Matrici filosofiche in un linguaggio di seduzione
Gigino Falconi nasce a Giulianova (Teramo) e inizia a dipingere a sedici anni, frequentando contemporaneamente l’Istituto Tecnico per ragionieri, dove si diploma nel 1952. Nel 1954 ottiene la maturità presso il Liceo Artistico di Pescara. L’anno successivo, vincitore di concorso per la Cattedra di Disegno, assume l’incarico della docenza presso una scuola media di Giulianova, attività che abbandona definitivamente nel 1975, per dedicarsi interamente alla pittura. Alla sua prima mostra personale tenuta alla Galleria Il Polittico di Teramo nel 1961, ne sono seguite numerosissime sia in Italia che all’estero, presso accreditate gallerie e prestigiose sedi pubbliche. Le sue opere sono conservate in autorevoli collezioni museali pubbliche e private.
Il suo metodo di lavoro si è sviluppato per cicli pittorici così distribuiti nel corso degli anni.
Non è facile ricapitolare l’ormai lungo, e soprattutto intenso, percorso di Gigino Falconi, quando si voglia darne una visione panoramica, che unisca la varietà e sfaccettatura delle formule espressive all’ininterrotto filo delle sue tematiche.

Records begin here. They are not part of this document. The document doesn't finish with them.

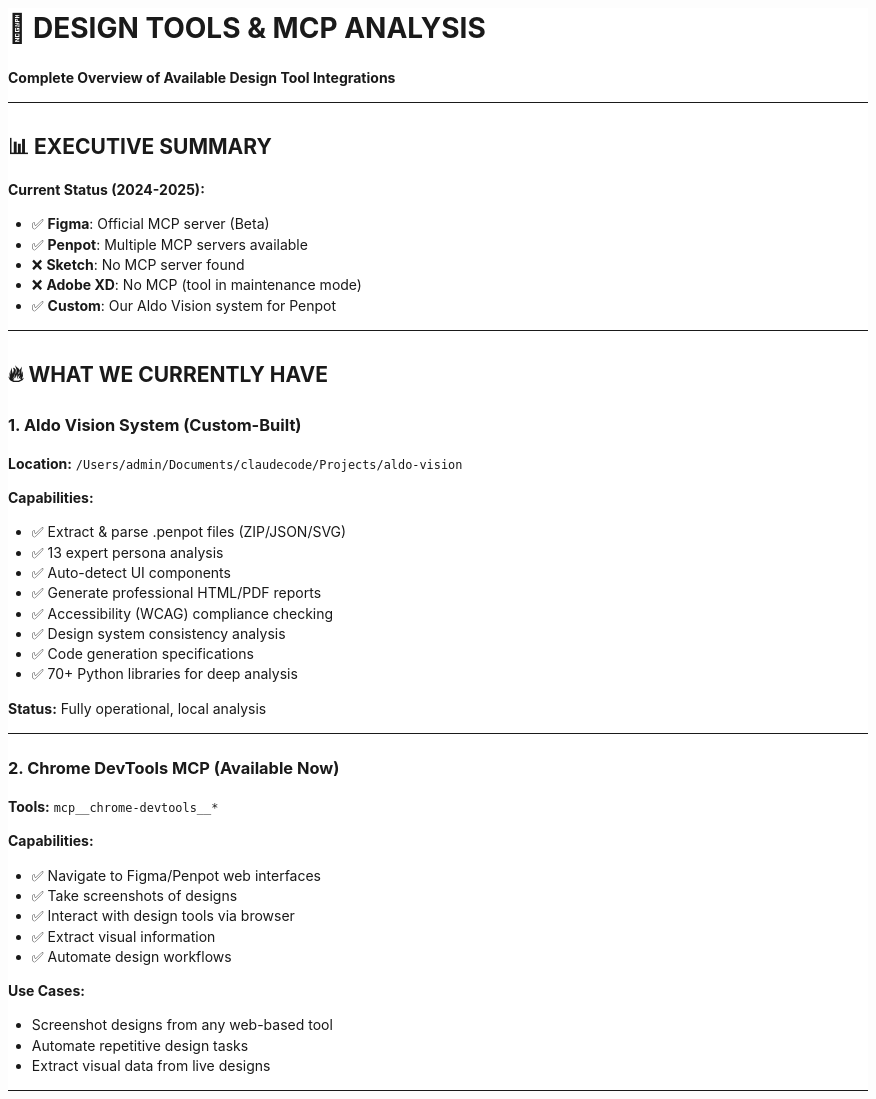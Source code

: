 # 🎨 DESIGN TOOLS & MCP ANALYSIS
**Complete Overview of Available Design Tool Integrations**

---

## 📊 EXECUTIVE SUMMARY

**Current Status (2024-2025):**
- ✅ **Figma**: Official MCP server (Beta)
- ✅ **Penpot**: Multiple MCP servers available
- ❌ **Sketch**: No MCP server found
- ❌ **Adobe XD**: No MCP (tool in maintenance mode)
- ✅ **Custom**: Our Aldo Vision system for Penpot

---

## 🔥 WHAT WE CURRENTLY HAVE

### **1. Aldo Vision System** (Custom-Built)
**Location:** `/Users/admin/Documents/claudecode/Projects/aldo-vision`

**Capabilities:**
- ✅ Extract & parse .penpot files (ZIP/JSON/SVG)
- ✅ 13 expert persona analysis
- ✅ Auto-detect UI components
- ✅ Generate professional HTML/PDF reports
- ✅ Accessibility (WCAG) compliance checking
- ✅ Design system consistency analysis
- ✅ Code generation specifications
- ✅ 70+ Python libraries for deep analysis

**Status:** Fully operational, local analysis

---

### **2. Chrome DevTools MCP** (Available Now)
**Tools:** `mcp__chrome-devtools__*`

**Capabilities:**
- ✅ Navigate to Figma/Penpot web interfaces
- ✅ Take screenshots of designs
- ✅ Interact with design tools via browser
- ✅ Extract visual information
- ✅ Automate design workflows

**Use Cases:**
- Screenshot designs from any web-based tool
- Automate repetitive design tasks
- Extract visual data from live designs

---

E non è facile anche perché la sua produzione è stata via via commentata da testi critici di grande sottigliezza, che ne hanno dato interpretazioni insieme chiare e profonde. Come dire che, essendo Falconi un artista dalla forte matrice intellettuale, resa evidente dai soggetti stessi dei suoi quadri, e poiché questa matrice non ha prodotto opere sofisticate e cerebrali, ma, al contrario di sensuale prepotenza, egli ha stimolato a farsene interpreti commentatori di ricca e complessa cultura, insieme coinvolti dalle immagini e coinvolti nelle loro ragioni di pensiero.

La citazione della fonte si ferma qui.